Top of The records

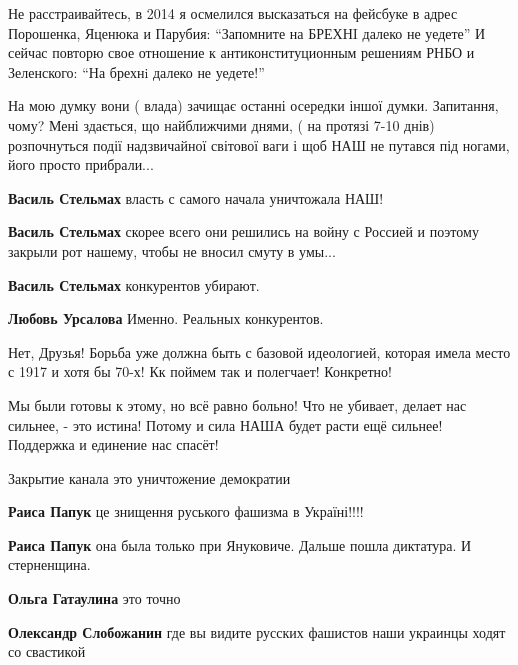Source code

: \begin{itemize}

Не расстраивайтесь, в 2014 я осмелился высказаться на фейсбуке в адрес
Порошенка, Яценюка и Парубия: \enquote{Запомните на БРЕХНI далеко не уедете} И сейчас
повторю свое отношение к антиконституционным решениям РНБО и Зеленского: \enquote{На
брехнi далеко не уедете!}


На мою думку вони ( влада) зачищає останні осередки іншої думки. Запитання,
чому? Мені здається, що найближчими днями, ( на протязі 7-10 днів) розпочнуться
події надзвичайної світової ваги і щоб НАШ не путався під ногами, його просто
прибрали...

\begin{itemize} %
\textbf{Василь Стельмах} власть с самого начала уничтожала НАШ!

\textbf{Василь Стельмах} скорее всего они решились на войну с Россией и поэтому закрыли рот нашему, чтобы не вносил смуту в умы...

\textbf{Василь Стельмах} конкурентов убирают.

\textbf{Любовь Урсалова} Именно. Реальных конкурентов.
\end{itemize} %


Нет, Друзья! Борьба уже должна быть с базовой идеологией, которая имела место с
1917 и хотя бы 70-х! Кк поймем так и полегчает! Конкретно!


Мы были готовы к этому, но всё равно больно!
Что не убивает, делает нас сильнее, - это истина!
Потому и сила НАША будет расти ещё сильнее!
Поддержка и единение нас спасёт!

Закрытие канала это уничтожение демократии

\begin{itemize} %
\textbf{Раиса Папук} це знищення руського фашизма в Україні!!!!

\textbf{Раиса Папук} она была только при Януковиче. Дальше пошла диктатура. И стерненщина.

\textbf{Ольга Гатаулина} это точно

\textbf{Олександр Слобожанин} где вы видите русских фашистов наши украинцы ходят со свастикой


\end{itemize}
\end{itemize}
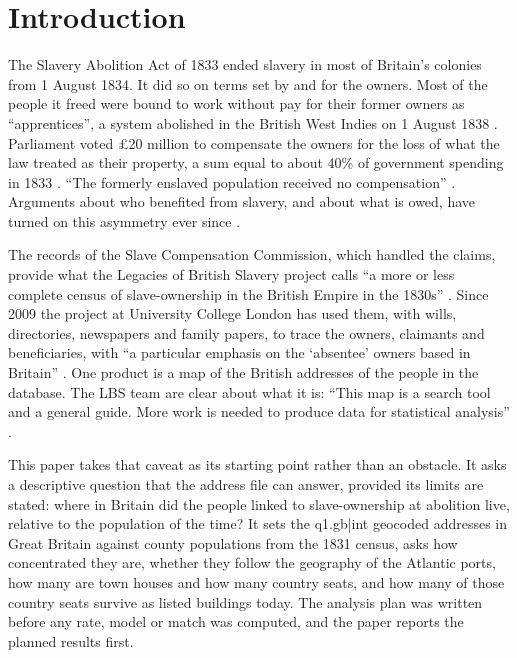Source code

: \documentclass[11pt,a4paper]{article}
\begin{document}
\section{Introduction}\label{sec:intro}
The Slavery Abolition Act of 1833 ended slavery in most of Britain's colonies from 1 August 1834. It did so on terms set by and for the owners. Most of the people it freed were bound to work without pay for their former owners as ``apprentices'', a system abolished in the British West Indies on 1 August 1838 \citep{baker2024,holt1992}. Parliament voted \pounds 20 million to compensate the owners for the loss of what the law treated as their property, a sum equal to about 40\% of government spending in 1833 \citep{baker2024}. ``The formerly enslaved population received no compensation'' \citep{baker2024}. Arguments about who benefited from slavery, and about what is owed, have turned on this asymmetry ever since \citep{williams1944,beckles2013}.

The records of the Slave Compensation Commission, which handled the claims, provide what the Legacies of British Slavery project calls ``a more or less complete census of slave-ownership in the British Empire in the 1830s'' \citep{lbs2026details}. Since 2009 the project at University College London has used them, with wills, directories, newspapers and family papers, to trace the owners, claimants and beneficiaries, with ``a particular emphasis on the `absentee' owners based in Britain'' \citep{lbs2026details,draper2010,hall2014}. One product is a map of the British addresses of the people in the database. The LBS team are clear about what it is: ``This map is a search tool and a general guide. More work is needed to produce data for statistical analysis'' \citep{lbs2026maps}.

This paper takes that caveat as its starting point rather than an obstacle. It asks a descriptive question that the address file can answer, provided its limits are stated: where in Britain did the people linked to slave-ownership at abolition live, relative to the population of the time? It sets the {{q1.gb|int}} geocoded addresses in Great Britain against county populations from the 1831 census, asks how concentrated they are, whether they follow the geography of the Atlantic ports, how many are town houses and how many country seats, and how many of those country seats survive as listed buildings today. The analysis plan was written before any rate, model or match was computed, and the paper reports the planned results first.
\end{document}

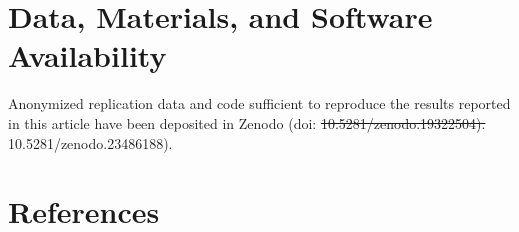 \documentclass[9pt,twocolumn,twoside]{pnas-new}
\providecommand{\DIFadd}[1]{{\protect\color{red}#1}}
\providecommand{\DIFdel}[1]{{\protect\color{red}\protect\sout{#1}}}
\begin{document}
\showacknow{}
\vspace{0.5cm}
\section*{Data, Materials, and Software Availability}
Anonymized replication data and code sufficient to reproduce the results reported in this article have been deposited in Zenodo \citep{sun_sorin_suryadarma_rahut_resosudarmo_2026} (doi: \DIFdel{10.5281/zenodo.19322504).} \DIFadd{10.5281/zenodo.23486188).}

\vspace{1cm}
\section*{References}


\end{document}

Bottom of The records

## Task description
Check each line of the listing for "конкурентов", and copy the ones that hold it.

## Worked solution
\textbf{Василь Стельмах} конкурентов убирают.
\textbf{Любовь Урсалова} Именно. Реальных конкурентов.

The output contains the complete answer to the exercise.